Segment Start: TASK DATA

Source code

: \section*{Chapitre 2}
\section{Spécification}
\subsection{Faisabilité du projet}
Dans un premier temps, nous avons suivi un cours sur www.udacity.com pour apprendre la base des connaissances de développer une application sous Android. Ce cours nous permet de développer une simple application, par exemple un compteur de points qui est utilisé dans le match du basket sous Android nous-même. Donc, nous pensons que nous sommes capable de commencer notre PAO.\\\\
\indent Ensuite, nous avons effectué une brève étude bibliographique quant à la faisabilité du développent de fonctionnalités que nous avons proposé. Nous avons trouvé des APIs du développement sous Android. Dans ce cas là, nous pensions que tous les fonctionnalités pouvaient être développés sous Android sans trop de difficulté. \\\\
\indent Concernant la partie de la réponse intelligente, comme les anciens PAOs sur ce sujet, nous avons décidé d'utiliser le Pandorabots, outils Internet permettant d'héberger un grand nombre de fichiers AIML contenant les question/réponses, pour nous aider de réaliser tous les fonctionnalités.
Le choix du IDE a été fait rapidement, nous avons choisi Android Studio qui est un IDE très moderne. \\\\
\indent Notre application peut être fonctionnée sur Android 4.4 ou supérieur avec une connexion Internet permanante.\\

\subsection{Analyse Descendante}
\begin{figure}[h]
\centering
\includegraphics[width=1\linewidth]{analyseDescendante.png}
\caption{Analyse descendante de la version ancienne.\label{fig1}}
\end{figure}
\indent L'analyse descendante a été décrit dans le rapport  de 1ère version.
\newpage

Segment End: TASK DATA
Segment Start: TASK DATA

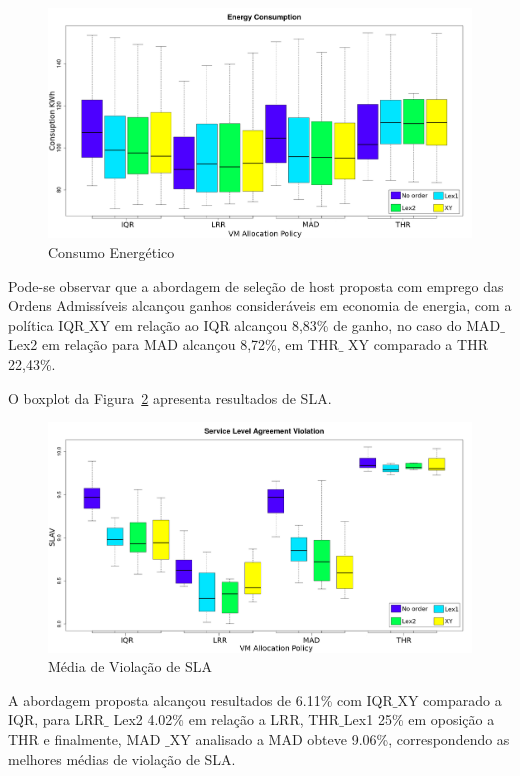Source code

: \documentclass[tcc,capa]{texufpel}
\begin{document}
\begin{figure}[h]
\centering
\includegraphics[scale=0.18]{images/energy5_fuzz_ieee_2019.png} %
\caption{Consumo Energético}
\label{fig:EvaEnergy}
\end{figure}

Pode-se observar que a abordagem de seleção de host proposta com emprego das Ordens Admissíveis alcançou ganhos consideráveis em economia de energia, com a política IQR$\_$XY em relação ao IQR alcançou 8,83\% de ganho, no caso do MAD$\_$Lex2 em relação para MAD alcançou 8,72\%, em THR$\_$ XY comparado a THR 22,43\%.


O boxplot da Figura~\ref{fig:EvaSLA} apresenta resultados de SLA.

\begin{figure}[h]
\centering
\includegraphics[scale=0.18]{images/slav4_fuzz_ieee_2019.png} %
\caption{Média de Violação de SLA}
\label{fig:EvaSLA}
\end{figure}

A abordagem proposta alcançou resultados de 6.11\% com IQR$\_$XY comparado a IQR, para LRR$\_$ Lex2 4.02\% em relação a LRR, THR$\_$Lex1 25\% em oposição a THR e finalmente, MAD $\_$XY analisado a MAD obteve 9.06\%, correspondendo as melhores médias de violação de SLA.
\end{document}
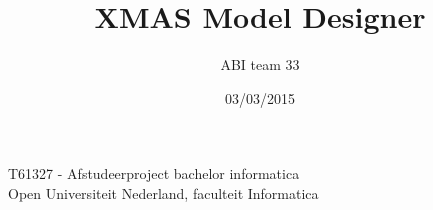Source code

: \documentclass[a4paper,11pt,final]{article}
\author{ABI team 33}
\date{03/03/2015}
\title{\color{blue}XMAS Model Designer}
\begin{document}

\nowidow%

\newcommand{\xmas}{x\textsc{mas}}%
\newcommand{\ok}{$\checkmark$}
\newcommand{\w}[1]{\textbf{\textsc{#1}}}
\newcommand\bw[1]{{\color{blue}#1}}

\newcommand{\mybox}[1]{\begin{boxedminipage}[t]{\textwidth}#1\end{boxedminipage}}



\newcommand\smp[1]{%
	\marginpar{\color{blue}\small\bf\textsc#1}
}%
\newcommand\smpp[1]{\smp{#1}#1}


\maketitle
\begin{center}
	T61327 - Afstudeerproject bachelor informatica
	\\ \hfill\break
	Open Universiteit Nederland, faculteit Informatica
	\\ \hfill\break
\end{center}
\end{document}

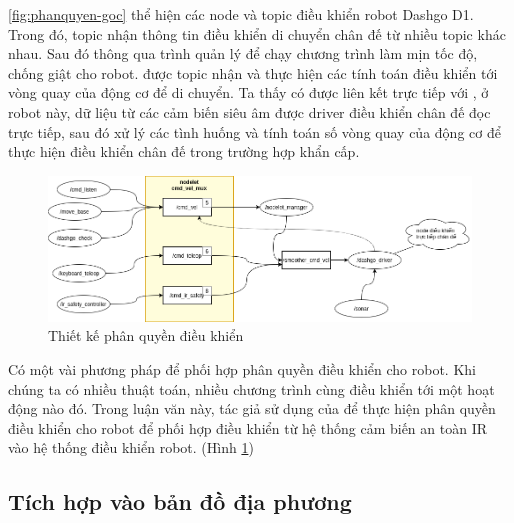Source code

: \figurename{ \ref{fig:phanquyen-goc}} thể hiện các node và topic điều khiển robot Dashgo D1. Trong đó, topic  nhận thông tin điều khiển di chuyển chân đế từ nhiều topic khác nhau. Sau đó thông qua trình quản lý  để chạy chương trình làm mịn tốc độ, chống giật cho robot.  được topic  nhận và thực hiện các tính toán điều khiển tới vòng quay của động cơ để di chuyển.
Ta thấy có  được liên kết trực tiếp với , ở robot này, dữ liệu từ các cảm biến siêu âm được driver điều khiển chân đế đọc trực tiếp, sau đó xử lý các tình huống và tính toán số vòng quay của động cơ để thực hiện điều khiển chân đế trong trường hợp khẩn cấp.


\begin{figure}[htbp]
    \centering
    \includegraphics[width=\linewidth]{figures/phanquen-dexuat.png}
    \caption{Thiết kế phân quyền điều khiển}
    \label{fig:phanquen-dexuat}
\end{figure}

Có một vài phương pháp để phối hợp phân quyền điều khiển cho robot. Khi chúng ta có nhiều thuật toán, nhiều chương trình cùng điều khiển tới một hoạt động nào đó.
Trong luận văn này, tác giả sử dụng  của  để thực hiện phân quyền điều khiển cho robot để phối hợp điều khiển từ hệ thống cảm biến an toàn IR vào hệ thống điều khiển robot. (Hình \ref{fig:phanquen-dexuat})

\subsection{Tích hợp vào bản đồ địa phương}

Segment End: TASK DATA

**YOUR INSTRUCTIONS:** Work through the data above and give the number of lines in which "resultados" appears; add nothing else.

**TASK OUTPUT:** 2